Intel CPUs have a problem with SYSRET with non-canonical return address. The description in the wiki is a bit vague; can someone expand?

Easiest fix is probably to not allow an executable page to be mapped at the last address before the address boundary. The only way I can think of how the problem can happen is if you have a SYSCALL instruction at 0x00007ffffffffffe, which is an error, anyway. So you could also recognize the error in the syscall handler and deliver a SIGSEGV or similar.

3. SS selector

Apparently, AMD CPUs don't update the SS descriptor cache correctly on SYSRET, which is a problem if you SYSRET after a task switch out of an interrupt handler. One possible mitigation would be to IRET out of every syscall that was interrupted. Or alternatively explicitly save and load SS on task switch even in 64-bit mode.

4. PUSH selector

I found that one actually documented on felixcloutier.com. In 32-bit mode on Intel CPUs, if a segment selector is pushed onto the stack for any reason (be it a push instruction or an implicit push following an intterupt), then only a 16-bit move to memory is used. The high 16 bits are garbage in that case. Obvious mitigation is to only consider the low 16 bits of any such slot to be significant, which is good practice, anyway.

5. Nesting of NMI interrupts

And what fun we had with this one. Obvious mitigation is to not put the NMI handler on an IST stack.
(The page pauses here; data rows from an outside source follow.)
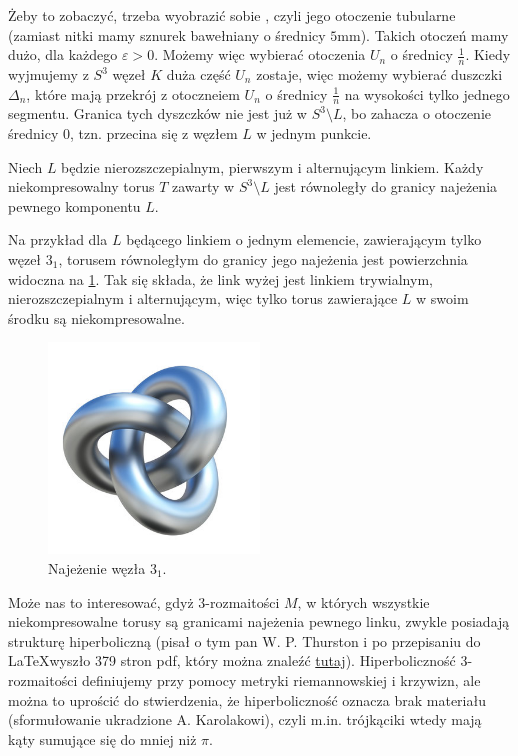 \documentclass{article}
\begin{document}
Żeby to zobaczyć, trzeba wyobrazić sobie , czyli jego otoczenie tubularne (zamiast nitki mamy sznurek bawełniany o średnicy $5$mm). Takich otoczeń mamy dużo, dla każdego $\varepsilon>0$. Możemy więc wybierać otoczenia $U_n$ o średnicy $\frac{1}{n}$. Kiedy wyjmujemy z $S^3$ węzeł $K$ duża część $U_n$ zostaje, więc możemy wybierać duszczki $\Delta_n$, które mają przekrój z otoczneiem $U_n$ o średnicy $\frac{1}{n}$ na wysokości tylko jednego segmentu. Granica tych dyszczków nie jest już w $S^3\setminus L$, bo zahacza o otoczenie średnicy $0$, tzn. przecina się z węzłem $L$ w jednym punkcie.

\begin{fuck}
  Niech $L$ będzie nierozszczepialnym, pierwszym i alternującym linkiem. Każdy niekompresowalny torus $T$ zawarty w $S^3\setminus L$ jest równoległy do granicy najeżenia pewnego komponentu $L$.
\end{fuck}

Na przykład dla $L$ będącego linkiem o jednym elemencie, zawierającym tylko węzeł $3_1$, torusem równoległym do granicy jego najeżenia jest powierzchnia widoczna na \cref{najezenie trefoil}. Tak się składa, że link wyżej jest linkiem trywialnym, nierozszczepialnym i alternującym, więc tylko torus zawierające $L$ w swoim środku są niekompresowalne.

\begin{figure}[h]\centering
  \includegraphics[width=0.5\textwidth]{trefoil-3d.jpg}
  \caption{\label{najezenie trefoil}Najeżenie węzła $3_1$.}
\end{figure}

Może nas to interesować, gdyż $3$-rozmaitości $M$, w których wszystkie niekompresowalne torusy są granicami najeżenia pewnego linku, zwykle posiadają strukturę hiperboliczną (pisał o tym pan W. P. Thurston i po przepisaniu do \LaTeX wyszło 379 stron pdf, który można znaleźć \href{https://www.math.unl.edu/~jkettinger2/thurston.pdf}{tutaj}). Hiperboliczność $3$-rozmaitości definiujemy przy pomocy metryki riemannowskiej i krzywizn, ale można to uprościć do stwierdzenia, że hiperboliczność oznacza brak materiału (sformułowanie ukradzione A. Karolakowi), czyli m.in. trójkąciki wtedy mają kąty sumujące się do mniej niż $\pi$.
\end{document}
Which necessitates not using SYSCALL, or else hoping really hard that no NMI happens between the syscall entry point and the moment the kernel stack is set up.

6. F00F bug

The wording is a bit weird on the wiki page, but I think they mean the mitigation is to map the page which contains the IDT entry for #UD as uncachable or write-through.

7. FDIV bug

If you actually still care about this one (all CPUs with >120MHz are unaffected), on the affected machines you could just emulate the coprocessor. Maybe even emulate it with itself. There is no option to get an interrupt just on FDIV, so you would instead get an interrupt for every coprocessor command. And unless that command is FDIV you can just execute that command in kernel space. And for FDIV you can calculate everything in software.
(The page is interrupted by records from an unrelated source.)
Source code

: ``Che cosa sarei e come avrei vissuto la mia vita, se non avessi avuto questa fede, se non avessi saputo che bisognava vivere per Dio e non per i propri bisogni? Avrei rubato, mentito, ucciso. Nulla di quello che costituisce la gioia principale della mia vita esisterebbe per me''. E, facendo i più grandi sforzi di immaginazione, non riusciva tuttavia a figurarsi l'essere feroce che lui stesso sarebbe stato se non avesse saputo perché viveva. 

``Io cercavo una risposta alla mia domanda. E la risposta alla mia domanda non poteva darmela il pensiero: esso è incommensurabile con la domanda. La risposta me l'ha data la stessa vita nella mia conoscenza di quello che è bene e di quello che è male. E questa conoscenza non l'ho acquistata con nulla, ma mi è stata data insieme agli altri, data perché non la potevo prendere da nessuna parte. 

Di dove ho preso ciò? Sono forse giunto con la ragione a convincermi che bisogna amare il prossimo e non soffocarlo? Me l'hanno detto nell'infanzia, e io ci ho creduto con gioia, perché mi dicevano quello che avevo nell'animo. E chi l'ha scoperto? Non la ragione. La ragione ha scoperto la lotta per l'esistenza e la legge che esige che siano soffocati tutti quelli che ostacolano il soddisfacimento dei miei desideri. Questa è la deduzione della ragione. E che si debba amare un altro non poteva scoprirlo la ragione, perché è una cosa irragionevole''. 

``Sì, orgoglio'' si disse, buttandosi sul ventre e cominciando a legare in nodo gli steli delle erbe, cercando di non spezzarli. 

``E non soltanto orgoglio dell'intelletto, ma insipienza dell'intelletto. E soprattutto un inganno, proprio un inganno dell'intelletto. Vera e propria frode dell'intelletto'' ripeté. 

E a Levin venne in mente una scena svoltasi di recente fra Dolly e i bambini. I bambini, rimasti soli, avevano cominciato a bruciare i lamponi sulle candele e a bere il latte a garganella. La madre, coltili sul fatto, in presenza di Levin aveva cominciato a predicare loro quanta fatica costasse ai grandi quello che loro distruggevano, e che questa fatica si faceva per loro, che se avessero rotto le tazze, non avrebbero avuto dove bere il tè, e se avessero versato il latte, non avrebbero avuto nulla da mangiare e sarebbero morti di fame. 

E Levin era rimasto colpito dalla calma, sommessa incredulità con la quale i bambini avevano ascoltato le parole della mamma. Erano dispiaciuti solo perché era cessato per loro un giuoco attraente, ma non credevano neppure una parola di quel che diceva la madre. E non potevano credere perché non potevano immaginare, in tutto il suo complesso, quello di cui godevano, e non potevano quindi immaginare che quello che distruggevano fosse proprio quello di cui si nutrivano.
Or alternatively disable the FPU entirely on the affected machines.

8. Meltdown

As I understand it, the workaround on the affected machines (they will patch this in hardware later, right?) is to move all the kernel entry points (syscall, interrupts, maybe call gates), and the "current process" descriptor into special sections each. Every process then contains two different CR3 values (and attendant map tables): One which contains the entire kernel mapping (as usual), and one in which only these special entry sections and the entire userspace are mapped. On entry, then, CR3 has to be loaded with the value for the full kernel mappings, and on exit to userspace it has to be loaded with the value for the partial mapping. This way, out-of-order execution can't access kernel space at all, since those maps are marked as "not present".

All right, that's about all I know about these. For many other bugs, the description is sparse and the mitigation is non-present. What about you guys?
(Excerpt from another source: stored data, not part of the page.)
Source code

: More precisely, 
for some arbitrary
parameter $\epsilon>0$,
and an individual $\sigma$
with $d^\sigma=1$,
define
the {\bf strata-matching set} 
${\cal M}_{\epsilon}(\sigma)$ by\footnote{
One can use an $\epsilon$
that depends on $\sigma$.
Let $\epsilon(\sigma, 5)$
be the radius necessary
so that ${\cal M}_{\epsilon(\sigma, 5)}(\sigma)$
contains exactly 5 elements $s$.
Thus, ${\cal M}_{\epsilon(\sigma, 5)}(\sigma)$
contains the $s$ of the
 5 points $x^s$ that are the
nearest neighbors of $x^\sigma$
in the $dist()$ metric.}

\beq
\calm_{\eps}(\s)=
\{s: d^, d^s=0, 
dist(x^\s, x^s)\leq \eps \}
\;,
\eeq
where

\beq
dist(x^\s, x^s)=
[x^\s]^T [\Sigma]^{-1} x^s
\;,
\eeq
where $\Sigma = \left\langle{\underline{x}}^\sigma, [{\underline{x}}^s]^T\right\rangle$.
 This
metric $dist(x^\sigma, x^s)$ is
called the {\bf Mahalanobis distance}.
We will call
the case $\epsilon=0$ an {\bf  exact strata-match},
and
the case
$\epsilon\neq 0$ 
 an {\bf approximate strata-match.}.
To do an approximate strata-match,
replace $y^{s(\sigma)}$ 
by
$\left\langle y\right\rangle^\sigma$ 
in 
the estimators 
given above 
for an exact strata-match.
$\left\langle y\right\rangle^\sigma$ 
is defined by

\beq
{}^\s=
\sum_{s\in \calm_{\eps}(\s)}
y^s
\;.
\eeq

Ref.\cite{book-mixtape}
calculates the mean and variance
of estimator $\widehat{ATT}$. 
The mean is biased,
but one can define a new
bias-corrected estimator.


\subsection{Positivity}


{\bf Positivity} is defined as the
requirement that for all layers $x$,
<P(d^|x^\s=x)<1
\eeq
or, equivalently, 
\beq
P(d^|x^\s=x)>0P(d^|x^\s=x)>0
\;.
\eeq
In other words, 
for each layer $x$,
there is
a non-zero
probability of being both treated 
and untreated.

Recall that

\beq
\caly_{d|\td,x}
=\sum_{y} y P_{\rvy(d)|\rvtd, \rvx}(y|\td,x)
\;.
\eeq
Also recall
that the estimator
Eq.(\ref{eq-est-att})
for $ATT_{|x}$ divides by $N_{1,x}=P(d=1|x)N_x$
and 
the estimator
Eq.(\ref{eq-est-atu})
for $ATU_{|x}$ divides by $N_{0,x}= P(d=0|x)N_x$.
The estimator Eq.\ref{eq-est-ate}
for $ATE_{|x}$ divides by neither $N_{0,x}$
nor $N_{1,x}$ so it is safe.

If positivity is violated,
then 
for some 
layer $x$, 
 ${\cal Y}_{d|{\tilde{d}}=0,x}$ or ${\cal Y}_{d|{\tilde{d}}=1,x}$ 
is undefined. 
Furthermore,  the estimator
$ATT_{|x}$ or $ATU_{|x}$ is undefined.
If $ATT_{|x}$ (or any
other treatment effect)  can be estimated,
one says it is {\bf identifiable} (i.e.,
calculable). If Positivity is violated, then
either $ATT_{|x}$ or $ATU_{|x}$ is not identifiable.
P.S.: Does anyone have an idea how to format this post so it looks more structured?

Posted: **Wed Nov 28, 2018 11:11 am**

nullplan wrote: 1. ESP not cleared

Most of the OSs developed by users of this forum are either entirely 16-bit-real-mode or entirely 32/64-bit and don't support 16-bit code at all... That being said, shouldn't it be possible to return to 16-bit usermode via 16-bit kernelmode and clear those upper bits along the way?

nullplan wrote: I just noticed: That means 16-bit userspace can never use the top 16 bits of ESP. Which is bad, because usually userspace can do whatever they want with the registers and the kernel needn't care. You could use BX for a stack pointer if you don't use the PUSH or CALL instructions.But here that's not possible.

That's fine, in "canonical" 16-bit modes, the stack segment (like all segments) can't be more than 64KB anyway. It's only a problem if you're running 16-bit code with a 32-bit stack segment, which, while it was done by some OSs in the 1990s, isn't something that there's any reason to do nowadays.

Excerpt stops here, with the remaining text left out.